◆ SOURCE RECORDS
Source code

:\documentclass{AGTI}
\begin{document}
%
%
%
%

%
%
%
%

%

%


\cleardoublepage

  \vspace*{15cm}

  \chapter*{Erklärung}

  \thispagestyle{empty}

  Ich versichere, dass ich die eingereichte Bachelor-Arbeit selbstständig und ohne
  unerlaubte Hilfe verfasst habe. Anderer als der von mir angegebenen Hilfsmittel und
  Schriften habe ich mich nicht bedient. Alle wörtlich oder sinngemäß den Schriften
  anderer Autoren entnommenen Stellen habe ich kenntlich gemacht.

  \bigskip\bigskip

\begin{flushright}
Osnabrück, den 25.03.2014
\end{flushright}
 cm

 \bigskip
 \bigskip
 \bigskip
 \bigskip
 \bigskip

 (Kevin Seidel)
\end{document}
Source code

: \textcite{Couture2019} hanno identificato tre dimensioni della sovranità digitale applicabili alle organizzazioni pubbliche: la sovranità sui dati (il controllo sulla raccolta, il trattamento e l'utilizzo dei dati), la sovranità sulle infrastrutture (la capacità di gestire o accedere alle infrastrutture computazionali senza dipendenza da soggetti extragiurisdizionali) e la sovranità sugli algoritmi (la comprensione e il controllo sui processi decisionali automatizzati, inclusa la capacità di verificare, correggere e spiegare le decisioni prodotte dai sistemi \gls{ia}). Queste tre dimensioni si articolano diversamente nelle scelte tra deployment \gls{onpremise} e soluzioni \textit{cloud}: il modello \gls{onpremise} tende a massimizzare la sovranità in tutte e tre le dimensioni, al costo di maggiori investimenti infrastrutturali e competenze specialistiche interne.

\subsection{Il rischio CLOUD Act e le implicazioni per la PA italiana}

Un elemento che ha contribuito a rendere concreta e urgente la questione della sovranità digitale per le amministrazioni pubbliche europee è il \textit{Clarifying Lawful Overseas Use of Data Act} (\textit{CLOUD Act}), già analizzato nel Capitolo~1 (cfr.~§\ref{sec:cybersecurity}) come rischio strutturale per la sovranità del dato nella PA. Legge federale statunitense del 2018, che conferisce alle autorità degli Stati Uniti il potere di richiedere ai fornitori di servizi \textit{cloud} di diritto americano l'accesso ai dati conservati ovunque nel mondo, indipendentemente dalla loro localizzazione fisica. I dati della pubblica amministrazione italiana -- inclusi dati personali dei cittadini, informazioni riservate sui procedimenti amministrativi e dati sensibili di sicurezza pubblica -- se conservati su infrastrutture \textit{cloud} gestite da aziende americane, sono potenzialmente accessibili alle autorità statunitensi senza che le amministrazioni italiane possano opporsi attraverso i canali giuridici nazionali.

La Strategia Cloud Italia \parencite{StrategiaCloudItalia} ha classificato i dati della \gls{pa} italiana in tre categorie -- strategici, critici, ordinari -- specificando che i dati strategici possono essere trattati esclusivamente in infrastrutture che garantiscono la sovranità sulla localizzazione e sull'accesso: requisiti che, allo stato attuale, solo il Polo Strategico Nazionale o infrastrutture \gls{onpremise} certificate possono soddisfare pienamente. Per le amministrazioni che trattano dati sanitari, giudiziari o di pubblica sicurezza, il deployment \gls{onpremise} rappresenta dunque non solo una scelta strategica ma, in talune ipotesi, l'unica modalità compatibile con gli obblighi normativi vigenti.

◆ TASK STATEMENT
Give an exact repetition of all the material.

◆ ANSWER SPACE
Source code

:\documentclass{AGTI}
\begin{document}
%
%
%
%

%
%
%
%

%

%


\cleardoublepage

  \vspace*{15cm}

  \chapter*{Erklärung}

  \thispagestyle{empty}

  Ich versichere, dass ich die eingereichte Bachelor-Arbeit selbstständig und ohne
  unerlaubte Hilfe verfasst habe. Anderer als der von mir angegebenen Hilfsmittel und
  Schriften habe ich mich nicht bedient. Alle wörtlich oder sinngemäß den Schriften
  anderer Autoren entnommenen Stellen habe ich kenntlich gemacht.

  \bigskip\bigskip

\begin{flushright}
Osnabrück, den 25.03.2014
\end{flushright}
 cm

 \bigskip
 \bigskip
 \bigskip
 \bigskip
 \bigskip

 (Kevin Seidel)
\end{document}
Source code

: \textcite{Couture2019} hanno identificato tre dimensioni della sovranità digitale applicabili alle organizzazioni pubbliche: la sovranità sui dati (il controllo sulla raccolta, il trattamento e l'utilizzo dei dati), la sovranità sulle infrastrutture (la capacità di gestire o accedere alle infrastrutture computazionali senza dipendenza da soggetti extragiurisdizionali) e la sovranità sugli algoritmi (la comprensione e il controllo sui processi decisionali automatizzati, inclusa la capacità di verificare, correggere e spiegare le decisioni prodotte dai sistemi \gls{ia}). Queste tre dimensioni si articolano diversamente nelle scelte tra deployment \gls{onpremise} e soluzioni \textit{cloud}: il modello \gls{onpremise} tende a massimizzare la sovranità in tutte e tre le dimensioni, al costo di maggiori investimenti infrastrutturali e competenze specialistiche interne.

\subsection{Il rischio CLOUD Act e le implicazioni per la PA italiana}

Un elemento che ha contribuito a rendere concreta e urgente la questione della sovranità digitale per le amministrazioni pubbliche europee è il \textit{Clarifying Lawful Overseas Use of Data Act} (\textit{CLOUD Act}), già analizzato nel Capitolo~1 (cfr.~§\ref{sec:cybersecurity}) come rischio strutturale per la sovranità del dato nella PA. Legge federale statunitense del 2018, che conferisce alle autorità degli Stati Uniti il potere di richiedere ai fornitori di servizi \textit{cloud} di diritto americano l'accesso ai dati conservati ovunque nel mondo, indipendentemente dalla loro localizzazione fisica. I dati della pubblica amministrazione italiana -- inclusi dati personali dei cittadini, informazioni riservate sui procedimenti amministrativi e dati sensibili di sicurezza pubblica -- se conservati su infrastrutture \textit{cloud} gestite da aziende americane, sono potenzialmente accessibili alle autorità statunitensi senza che le amministrazioni italiane possano opporsi attraverso i canali giuridici nazionali.

La Strategia Cloud Italia \parencite{StrategiaCloudItalia} ha classificato i dati della \gls{pa} italiana in tre categorie -- strategici, critici, ordinari -- specificando che i dati strategici possono essere trattati esclusivamente in infrastrutture che garantiscono la sovranità sulla localizzazione e sull'accesso: requisiti che, allo stato attuale, solo il Polo Strategico Nazionale o infrastrutture \gls{onpremise} certificate possono soddisfare pienamente. Per le amministrazioni che trattano dati sanitari, giudiziari o di pubblica sicurezza, il deployment \gls{onpremise} rappresenta dunque non solo una scelta strategica ma, in talune ipotesi, l'unica modalità compatibile con gli obblighi normativi vigenti.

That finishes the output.